Mardi 4 Avril à 14h dans la salle des séminaires (1.10) : Jean-Christophe Sabroux (IRSN, CEA, Saclay, France)
Très différente de l’accident nucléaire de Tchernobyl, et bien moins médiatisée, la catastrophe du lac Nyos, avec ses 1 800 victimes, a été elle aussi commémorée en 2016 à l’occasion de son trentième anniversaire.
En août 1986, dans une région reculée du nord-ouest du Cameroun, une éruption de gaz carbonique anéantissait en un instant toute vie animale jusqu’à vingt-cinq kilomètres en aval d’un lac d’origine volcanique. C’est avec stupeur que l’on découvrait alors que la nature, dont on croyait connaître tout l’arsenal destructeur, pouvait aussi déclencher contre l’homme la « guerre des gaz ».

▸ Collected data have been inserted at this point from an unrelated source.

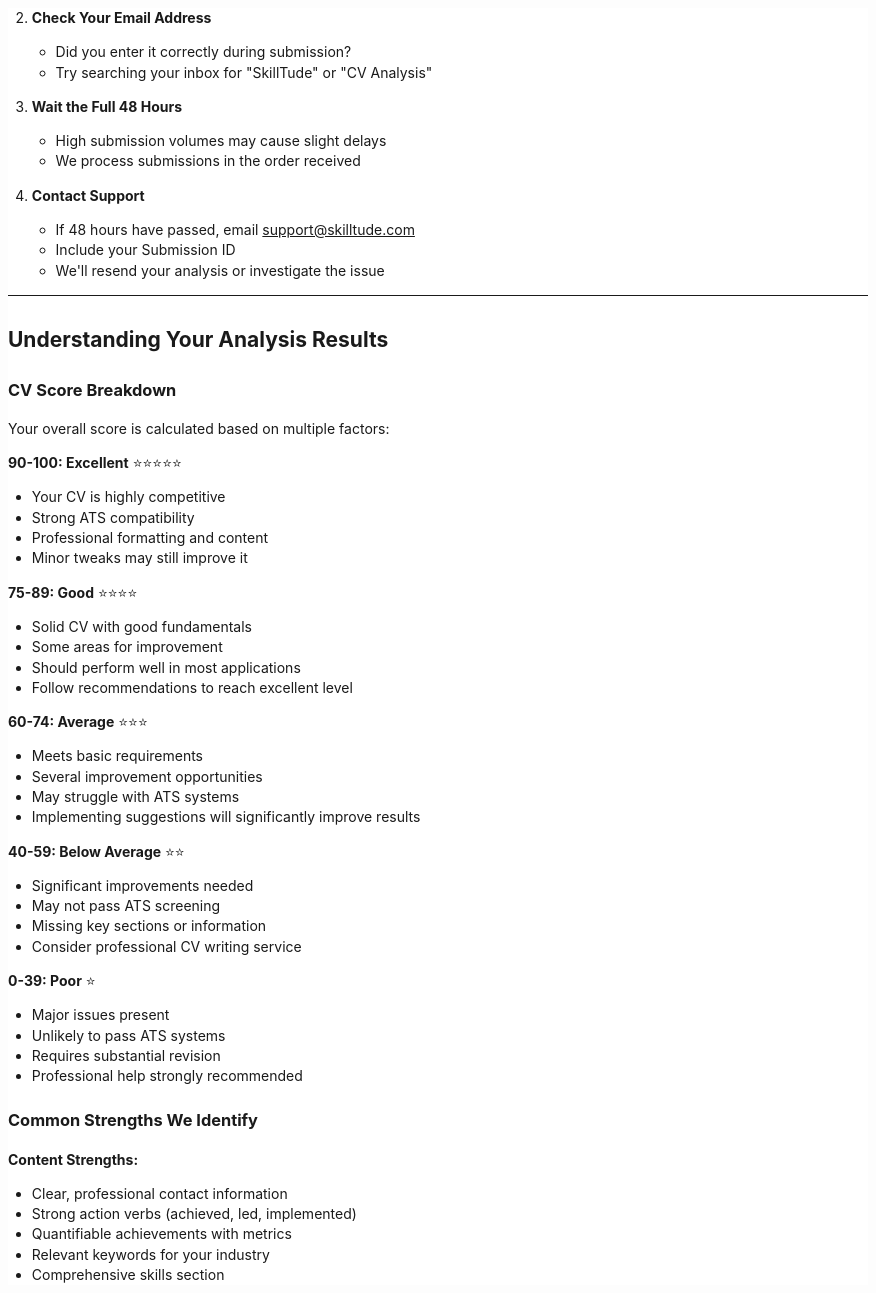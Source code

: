 2. **Check Your Email Address**
   - Did you enter it correctly during submission?
   - Try searching your inbox for "SkillTude" or "CV Analysis"

3. **Wait the Full 48 Hours**
   - High submission volumes may cause slight delays
   - We process submissions in the order received

4. **Contact Support**
   - If 48 hours have passed, email support@skilltude.com
   - Include your Submission ID
   - We'll resend your analysis or investigate the issue

---

## Understanding Your Analysis Results

### CV Score Breakdown

Your overall score is calculated based on multiple factors:

**90-100: Excellent** ⭐⭐⭐⭐⭐
- Your CV is highly competitive
- Strong ATS compatibility
- Professional formatting and content
- Minor tweaks may still improve it

**75-89: Good** ⭐⭐⭐⭐
- Solid CV with good fundamentals
- Some areas for improvement
- Should perform well in most applications
- Follow recommendations to reach excellent level

**60-74: Average** ⭐⭐⭐
- Meets basic requirements
- Several improvement opportunities
- May struggle with ATS systems
- Implementing suggestions will significantly improve results

**40-59: Below Average** ⭐⭐
- Significant improvements needed
- May not pass ATS screening
- Missing key sections or information
- Consider professional CV writing service

**0-39: Poor** ⭐
- Major issues present
- Unlikely to pass ATS systems
- Requires substantial revision
- Professional help strongly recommended

### Common Strengths We Identify

**Content Strengths:**
- Clear, professional contact information
- Strong action verbs (achieved, led, implemented)
- Quantifiable achievements with metrics
- Relevant keywords for your industry
- Comprehensive skills section
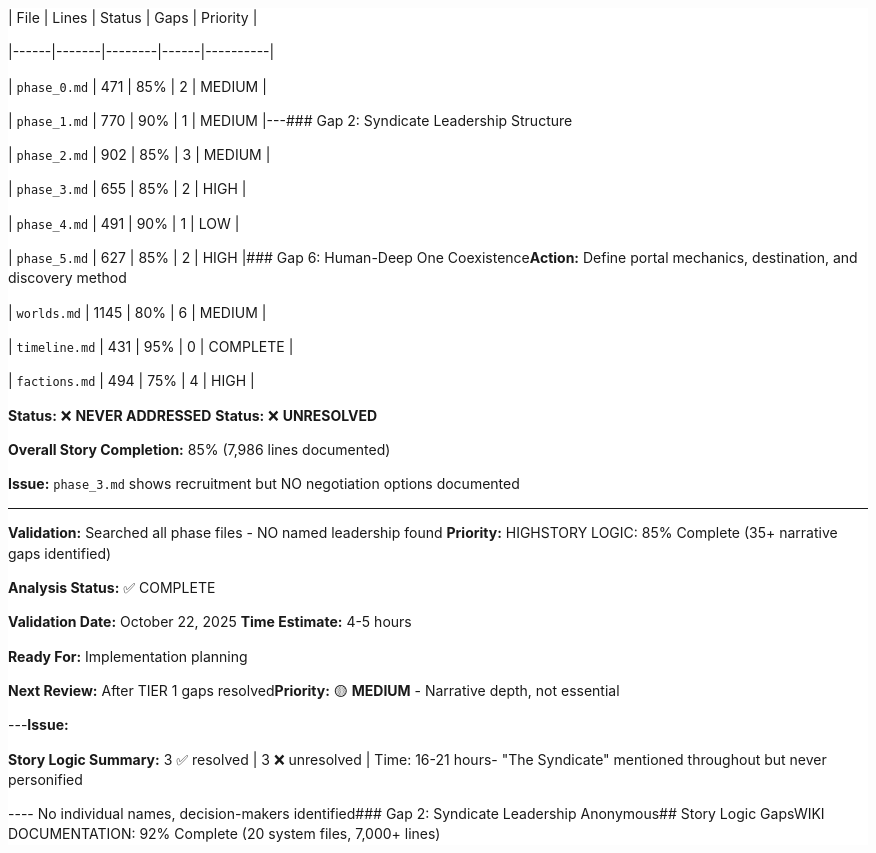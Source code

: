 | File | Lines | Status | Gaps | Priority |

|------|-------|--------|------|----------|

| `phase_0.md` | 471 | 85% | 2 | MEDIUM |

| `phase_1.md` | 770 | 90% | 1 | MEDIUM |---### Gap 2: Syndicate Leadership Structure

| `phase_2.md` | 902 | 85% | 3 | MEDIUM |

| `phase_3.md` | 655 | 85% | 2 | HIGH |

| `phase_4.md` | 491 | 90% | 1 | LOW |

| `phase_5.md` | 627 | 85% | 2 | HIGH |### Gap 6: Human-Deep One Coexistence**Action:** Define portal mechanics, destination, and discovery method  

| `worlds.md` | 1145 | 80% | 6 | MEDIUM |

| `timeline.md` | 431 | 95% | 0 | COMPLETE |

| `factions.md` | 494 | 75% | 4 | HIGH |

**Status:** ❌ **NEVER ADDRESSED**  **Status:** ❌ **UNRESOLVED**  

**Overall Story Completion:** 85% (7,986 lines documented)

**Issue:** `phase_3.md` shows recruitment but NO negotiation options documented

---

**Validation:** Searched all phase files - NO named leadership found  **Priority:** HIGHSTORY LOGIC:             85% Complete (35+ narrative gaps identified)

**Analysis Status:** ✅ COMPLETE  

**Validation Date:** October 22, 2025  **Time Estimate:** 4-5 hours  

**Ready For:** Implementation planning  

**Next Review:** After TIER 1 gaps resolved**Priority:** 🟡 **MEDIUM** - Narrative depth, not essential




---**Issue:**



**Story Logic Summary:** 3 ✅ resolved | 3 ❌ unresolved | Time: 16-21 hours- "The Syndicate" mentioned throughout but never personified



---- No individual names, decision-makers identified### Gap 2: Syndicate Leadership Anonymous## Story Logic GapsWIKI DOCUMENTATION:      92% Complete (20 system files, 7,000+ lines)


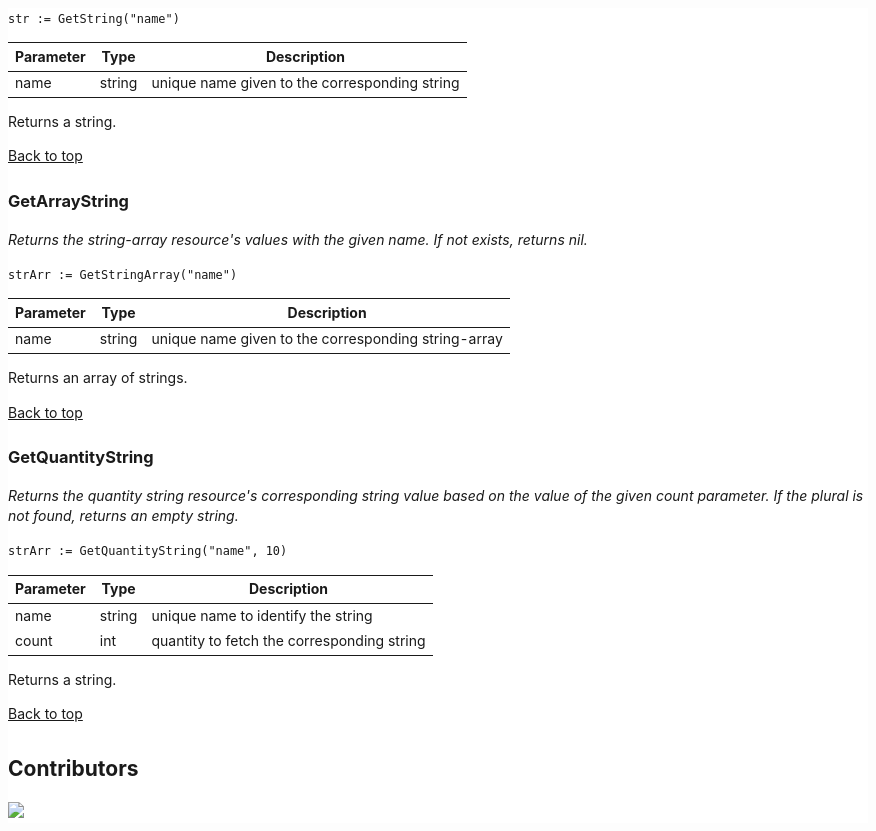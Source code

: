 `str := GetString("name")`

| Parameter | Type   | Description                                             |   
|-----------|--------|---------------------------------------|
| name      | string | unique name given to the corresponding string    |

Returns a string.

[Back to top](#table-of-contents)

### GetArrayString
*Returns the string-array resource's values with the given name. If not exists, returns nil.*

`strArr := GetStringArray("name")`

| Parameter | Type   | Description                                             |   
|-----------|--------|---------------------------------------|
| name      | string | unique name given to the corresponding string-array    |

Returns an array of strings.

[Back to top](#table-of-contents)

### GetQuantityString
*Returns the quantity string resource's corresponding string value based on the value of the given count parameter. If the plural is not found, returns an empty string.*

`strArr := GetQuantityString("name", 10)`

| Parameter | Type   | Description                                             |   
|-----------|--------|---------------------------------------|
| name      | string | unique name to identify the string    |
| count     | int | quantity to fetch the corresponding string |

Returns a string.

[Back to top](#table-of-contents)

## Contributors

<a href="https://github.com/Vinetwigs/stres/graphs/contributors">
  <img src="https://contrib.rocks/image?repo=Vinetwigs/stres" />
</a>
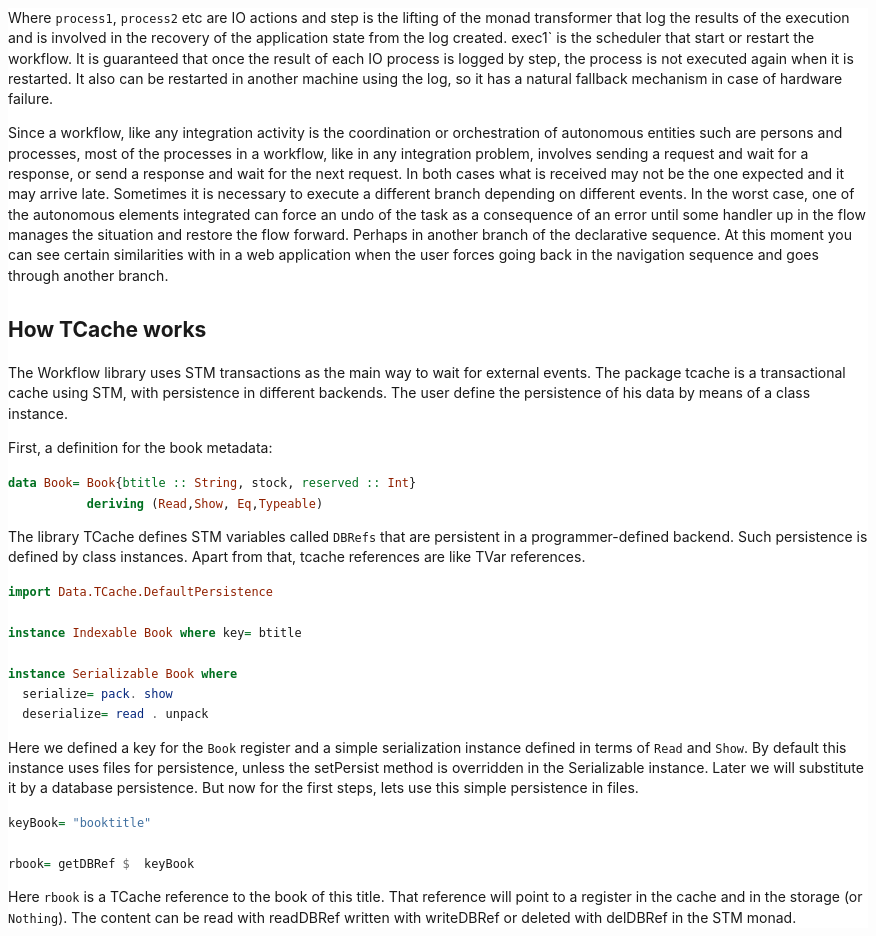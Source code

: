 Where `process1`, `process2` etc are IO actions and <hoogle search="Control.Workflow.step">step</hoogle> is the lifting of the monad transformer that log the results of the execution and is involved in the recovery of the application state from the log created. <hoogle search="Control.Workflow.exec1">exec1`</hoogle> is the scheduler that start or restart the workflow. It is guaranteed that once the result of each IO process is logged by <hoogle search="Control.Workflow.step">step</hoogle>, the process is not executed again when it is restarted. It also can be restarted in another machine using the log, so it has a natural fallback mechanism in case of hardware failure.

Since a workflow, like any integration activity is the coordination or orchestration of autonomous entities such are persons and processes, most of the processes in a workflow, like in any integration problem, involves sending a request and wait for a response, or send a response and wait for the next request. In both cases what is received may not be the one expected and it may arrive late. Sometimes it is necessary to execute a different branch depending on different events. In the worst case, one of the autonomous elements integrated can force an undo of the task as a consequence of an error until some handler up in the flow manages the situation and restore the flow forward. Perhaps in another branch of the declarative sequence. At this moment you can see certain similarities with in a web application when the user forces going back in the navigation sequence and goes through another branch. 

## How TCache works
The Workflow library uses STM transactions as the main way to wait for external events. The package <hoogle search="Data.TCache">tcache</hoogle> is a transactional cache using STM, with persistence in different backends. The user define the persistence of his data by means of a class instance. 

First, a definition for the book metadata:

``` haskell
data Book= Book{btitle :: String, stock, reserved :: Int} 
           deriving (Read,Show, Eq,Typeable)
```

The library TCache defines STM variables called `DBRefs` that are persistent in a programmer-defined backend. Such persistence is defined by class instances. Apart from that, <hoogle search="Data.TCache">tcache</hoogle> references are like <hoogle>TVar</hoogle> references.


``` haskell
import Data.TCache.DefaultPersistence

instance Indexable Book where key= btitle

instance Serializable Book where
  serialize= pack. show
  deserialize= read . unpack
```

Here we defined a key for the `Book` register and a simple serialization instance defined in terms of `Read` and `Show`. By default this instance uses files for persistence, unless the <hoogle search="Data.TCache.Defs.setPersist">setPersist</hoogle> method is overridden in the <hoogle>Serializable</hoogle> instance. Later we will substitute it by a database persistence. But now for the first steps, lets use this simple persistence in files. 

``` haskell
keyBook= "booktitle" 

rbook= getDBRef $  keyBook
```
Here `rbook` is a TCache reference to the book of this title. That reference will point to a register in the cache and in the storage (or `Nothing`). The content can be read with <hoogle>readDBRef</hoogle> written with <hoogle>writeDBRef</hoogle> or deleted with <hoogle>delDBRef</hoogle> in the STM monad.

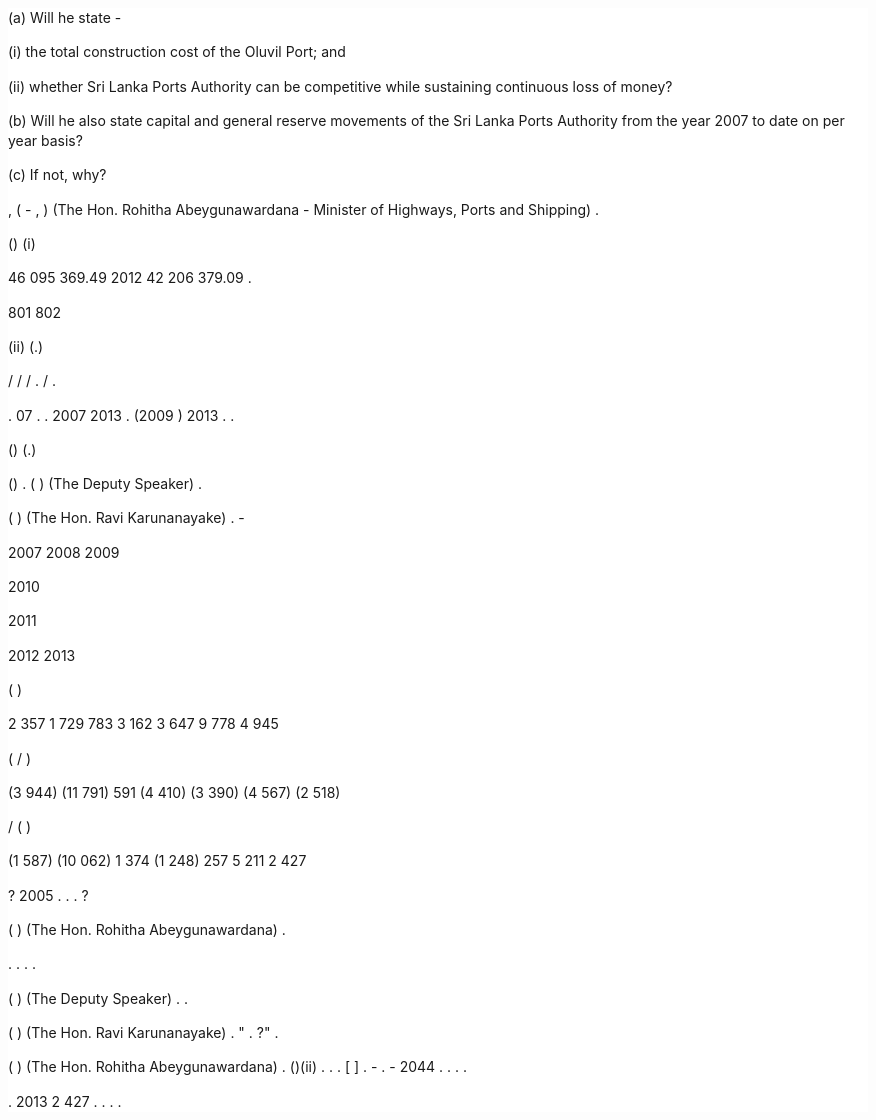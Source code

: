 (a) Will he state -

(i) the total construction cost of the Oluvil Port; and

(ii) whether Sri Lanka Ports Authority can be competitive while sustaining continuous loss of money?

(b) Will he also state capital and general reserve movements of the Sri Lanka Ports Authority from the year 2007 to date on per year basis?

(c) If not, why?

, ( - , ) (The Hon. Rohitha Abeygunawardana - Minister of Highways, Ports and Shipping) .

() (i)

46 095 369.49 2012 42 206 379.09 .

801 802

(ii) (.)

/ / / . / .

. 07 . . 2007 2013 . (2009 ) 2013 . .

() (.)

() . ( ) (The Deputy Speaker) .

( ) (The Hon. Ravi Karunanayake) . -

2007 2008 2009

2010

2011

2012 2013

( )

2 357 1 729 783 3 162 3 647 9 778 4 945

( / )

(3 944) (11 791) 591 (4 410) (3 390) (4 567) (2 518)

/ ( )

(1 587) (10 062) 1 374 (1 248) 257 5 211 2 427

? 2005 . . . ?

( ) (The Hon. Rohitha Abeygunawardana) .

. . . .

( ) (The Deputy Speaker) . .

( ) (The Hon. Ravi Karunanayake) . " . ?" .

( ) (The Hon. Rohitha Abeygunawardana) . ()(ii) . . . [ ] . - . - 2044 . . . .

. 2013 2 427 . . . .
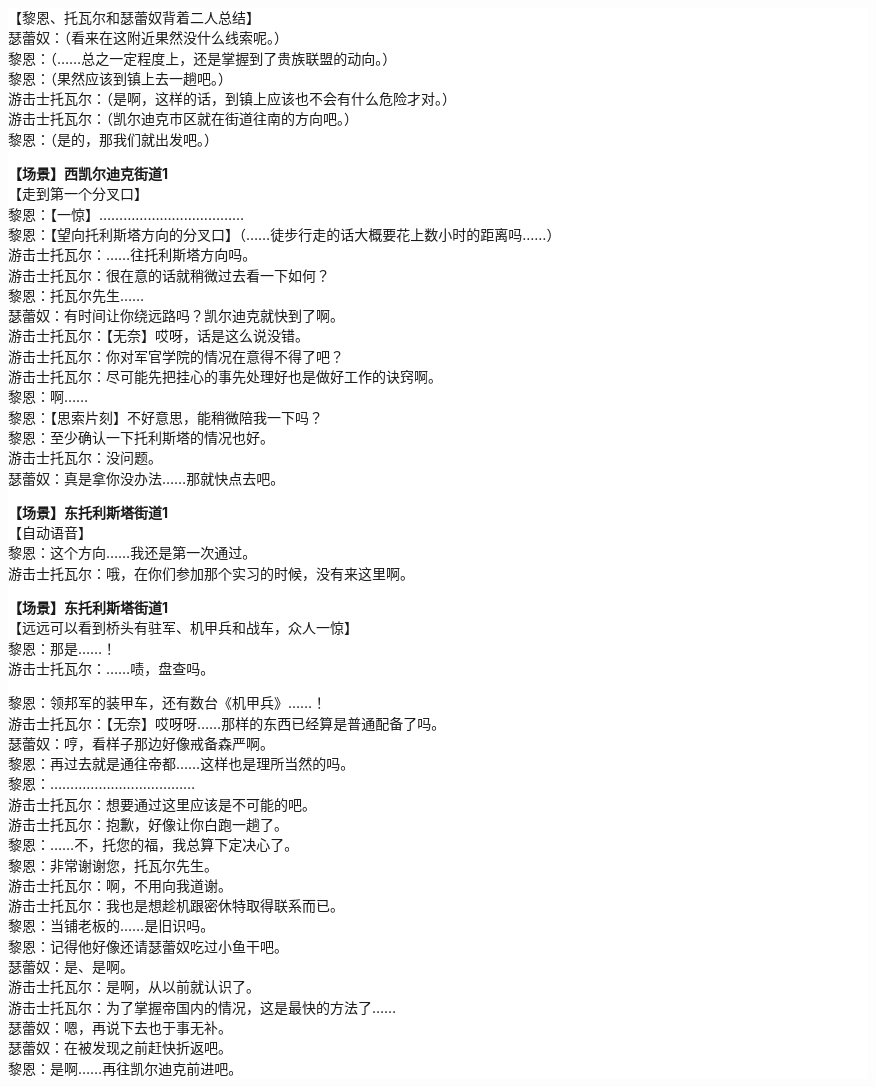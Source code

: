 【黎恩、托瓦尔和瑟蕾奴背着二人总结】  
瑟蕾奴：（看来在这附近果然没什么线索呢。）  
黎恩：（……总之一定程度上，还是掌握到了贵族联盟的动向。）  
黎恩：（果然应该到镇上去一趟吧。）  
游击士托瓦尔：（是啊，这样的话，到镇上应该也不会有什么危险才对。）  
游击士托瓦尔：（凯尔迪克市区就在街道往南的方向吧。）  
黎恩：（是的，那我们就出发吧。）  
  
**【场景】西凯尔迪克街道1**  
【走到第一个分叉口】  
黎恩：【一惊】………………………………  
黎恩：【望向托利斯塔方向的分叉口】（……徒步行走的话大概要花上数小时的距离吗……）  
游击士托瓦尔：……往托利斯塔方向吗。  
游击士托瓦尔：很在意的话就稍微过去看一下如何？  
黎恩：托瓦尔先生……  
瑟蕾奴：有时间让你绕远路吗？凯尔迪克就快到了啊。  
游击士托瓦尔：【无奈】哎呀，话是这么说没错。  
游击士托瓦尔：你对军官学院的情况在意得不得了吧？  
游击士托瓦尔：尽可能先把挂心的事先处理好也是做好工作的诀窍啊。  
黎恩：啊……  
黎恩：【思索片刻】不好意思，能稍微陪我一下吗？  
黎恩：至少确认一下托利斯塔的情况也好。  
游击士托瓦尔：没问题。  
瑟蕾奴：真是拿你没办法……那就快点去吧。  
  
**【场景】东托利斯塔街道1**  
【自动语音】  
黎恩：这个方向……我还是第一次通过。  
游击士托瓦尔：哦，在你们参加那个实习的时候，没有来这里啊。  
  
**【场景】东托利斯塔街道1**  
【远远可以看到桥头有驻军、机甲兵和战车，众人一惊】  
黎恩：那是……！  
游击士托瓦尔：……啧，盘查吗。  
  
黎恩：领邦军的装甲车，还有数台《机甲兵》……！  
游击士托瓦尔：【无奈】哎呀呀……那样的东西已经算是普通配备了吗。  
瑟蕾奴：哼，看样子那边好像戒备森严啊。  
黎恩：再过去就是通往帝都……这样也是理所当然的吗。  
黎恩：………………………………  
游击士托瓦尔：想要通过这里应该是不可能的吧。  
游击士托瓦尔：抱歉，好像让你白跑一趟了。  
黎恩：……不，托您的福，我总算下定决心了。  
黎恩：非常谢谢您，托瓦尔先生。  
游击士托瓦尔：啊，不用向我道谢。  
游击士托瓦尔：我也是想趁机跟密休特取得联系而已。  
黎恩：当铺老板的……是旧识吗。  
黎恩：记得他好像还请瑟蕾奴吃过小鱼干吧。  
瑟蕾奴：是、是啊。  
游击士托瓦尔：是啊，从以前就认识了。  
游击士托瓦尔：为了掌握帝国内的情况，这是最快的方法了……  
瑟蕾奴：嗯，再说下去也于事无补。  
瑟蕾奴：在被发现之前赶快折返吧。  
黎恩：是啊……再往凯尔迪克前进吧。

La migration du CO2 du manteau terrestre vers la surface, son stockage sous ou dans un lac, et sa libération brutale par un mécanisme que j’ai appelé « éruption limnique » sont désormais compris et expliqués. Dans cet enchainement de processus naturels, il est question de volume molaire partiel, de double diffusion dans un milieu stratifié, de méromicticité, d’écoulement diphasique et de détente isotherme. Mais seuls quelques lacs dans le monde semblent présenter une configuration propice aux éruptions gazeuses.
Consciente, dès 1987, de la possibilité tout à fait exceptionnelle d’éradiquer un risque naturel à sa source, la Délégation aux Risques Majeurs (aujourd’hui Direction Générale de la Prévention des Risques) a pris l’initiative de promouvoir et de soutenir le projet de dégazage contrôlé du lac Nyos. Désormais achevée, cette entreprise hors du commun sera décrite dans ses composantes scientifiques, techniques et humanitaires. La présentation qui en sera faite permettra d’évoquer les risques potentiels du stockage géologique du gaz carbonique, et de rappeler, cinq ans après le séisme et tsunami de Tohoku, et l’accident nucléaire de Fukushima, qu’en matière d’aléa naturel il convient « d’imaginer l’inimaginable ».